Sluggish preliminary euro zone purchasing manager (PMI) surveys for April, concerns over Greeceʼs debt crisis, and a sudden rise in US Treasury and German bund yields kept investors on edge. A rise in first-rated yields makes Europeʼs emerging markets relatively less attractive.
While more spectacular BUX rises to multi-year highs until early last week are now history, Richter still champions on the apparently unstoppable rise of the Russian rouble against the Hungarian forint, new export and cooperation opportunities further to the East in Central Asia, and the personal income tax cut next year announced by the government on Tuesday.

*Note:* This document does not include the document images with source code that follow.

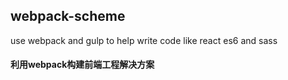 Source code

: ## webpack-scheme
use webpack and gulp to help write code like react es6 and sass 

#### 利用webpack构建前端工程解决方案
 
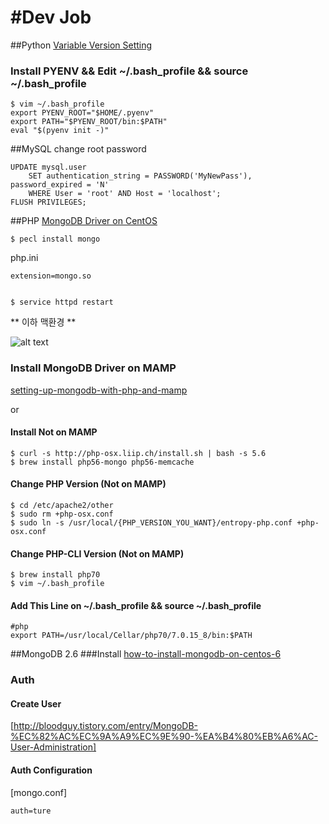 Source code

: #Dev Job
======
##Python
[Variable Version Setting](https://github.com/yyuu/pyenv)
### Install PYENV && Edit ~/.bash_profile && source ~/.bash_profile
	$ vim ~/.bash_profile 
	export PYENV_ROOT="$HOME/.pyenv"
	export PATH="$PYENV_ROOT/bin:$PATH"
	eval "$(pyenv init -)"

##MySQL
change root password

	UPDATE mysql.user
	    SET authentication_string = PASSWORD('MyNewPass'), password_expired = 'N'
	    WHERE User = 'root' AND Host = 'localhost';
	FLUSH PRIVILEGES;

##PHP
[MongoDB Driver on CentOS](https://www.liquidweb.com/kb/how-to-install-the-mongodb-php-driver-extension-on-centos-6/)
	
	$ pecl install mongo
php.ini	
	
	extension=mongo.so
	
	
	$ service httpd restart

** 이하 맥환경 **

![alt text](https://gmyou71.files.wordpress.com/2017/02/e18489e185b3e1848fe185b3e18485e185b5e186abe18489e185a3e186ba-2017-02-20-e1848be185a9e18492e185ae-5-46-16.png?w=680 "MAMP에서 PHP버전 변경하기")

### Install MongoDB Driver on MAMP
[setting-up-mongodb-with-php-and-mamp](http://lukepeters.me/blog/setting-up-mongodb-with-php-and-mamp)

or 

#### Install Not on MAMP
	$ curl -s http://php-osx.liip.ch/install.sh | bash -s 5.6
	$ brew install php56-mongo php56-memcache

#### Change PHP Version (Not on MAMP)
	$ cd /etc/apache2/other
	$ sudo rm +php-osx.conf 
	$ sudo ln -s /usr/local/{PHP_VERSION_YOU_WANT}/entropy-php.conf +php-osx.conf
	
#### Change PHP-CLI Version (Not on MAMP)
	$ brew install php70
	$ vim ~/.bash_profile

#### Add This Line on ~/.bash_profile && source ~/.bash_profile
	#php
	export PATH=/usr/local/Cellar/php70/7.0.15_8/bin:$PATH

##MongoDB 2.6
###Install
[how-to-install-mongodb-on-centos-6](https://www.liquidweb.com/kb/how-to-install-mongodb-on-centos-6/)
### Auth
#### Create User
[http://bloodguy.tistory.com/entry/MongoDB-%EC%82%AC%EC%9A%A9%EC%9E%90-%EA%B4%80%EB%A6%AC-User-Administration]
#### Auth Configuration
[mongo.conf]

	auth=ture
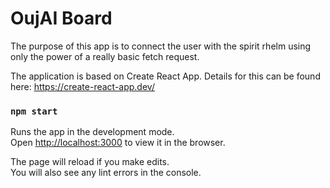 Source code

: # OujAI Board

The purpose of this app is to connect the user with the spirit rhelm using only the power of a really basic fetch request.

The application is based on Create React App. Details for this can be found here: https://create-react-app.dev/

### `npm start`

Runs the app in the development mode.\
Open [http://localhost:3000](http://localhost:3000) to view it in the browser.

The page will reload if you make edits.\
You will also see any lint errors in the console. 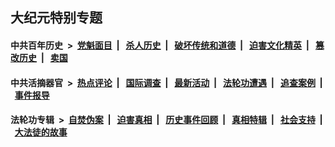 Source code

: ## 大纪元特别专题

#### 中共百年历史 &nbsp;>&nbsp; [党魁面目](indexes/nf1176107/README.md?07140430) &nbsp;| &nbsp; [杀人历史](indexes/nf1176106/README.md?07140430) &nbsp;| &nbsp; [破坏传统和道德](indexes/nf1176106/README.md?07140430) &nbsp;| &nbsp; [迫害文化精英](indexes/nf1176111/README.md?07140430) &nbsp;| &nbsp; [篡改历史](indexes/nf1176115/README.md?07140430) &nbsp;| &nbsp; [卖国](indexes/nf1176117/README.md?07140430) 

#### 中共活摘器官 &nbsp;>&nbsp; [热点评论](indexes/nf5879/README.md?07140430) &nbsp;| &nbsp; [国际调查](indexes/nf5947/README.md?07140430) &nbsp;| &nbsp; [最新活动](indexes/nf5883/README.md?07140430) &nbsp;| &nbsp; [法轮功遭遇](indexes/nf5881/README.md?07140430) &nbsp;| &nbsp; [追查案例](indexes/nf5880/README.md?07140430) &nbsp;| &nbsp; [事件报导](indexes/nf5877/README.md?07140430) 

#### 法轮功专辑 &nbsp;>&nbsp; [自焚伪案](indexes/nf5562/README.md?07140430) &nbsp;| &nbsp; [迫害真相](indexes/nf4379/README.md?07140430) &nbsp;| &nbsp; [历史事件回顾](indexes/nf5793/README.md?07140430) &nbsp;| &nbsp; [真相特辑](indexes/nf4389/README.md?07140430) &nbsp;| &nbsp; [社会支持](indexes/nf4386/README.md?07140430) &nbsp;| &nbsp; [大法徒的故事](indexes/nf1147481/README.md?07140430)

Magyar Telekom tended to its wounds for a second day after a deep fall earlier in the week. OTP corrected down in line with bank shares all over Europe as euro zone PMI surveys suggested slower-than-expected economic growth, but pared losses after reassuring words from the Hungarian prime ministerʼs chief of staff, reiterating that the government would honour the February memorandum of understanding with the EBRD and Erste Bank to cut the windfall bank tax next year, complete with a new pledge that while the government expects banks to lend more, it would not make the bank tax cut conditional on increased lending.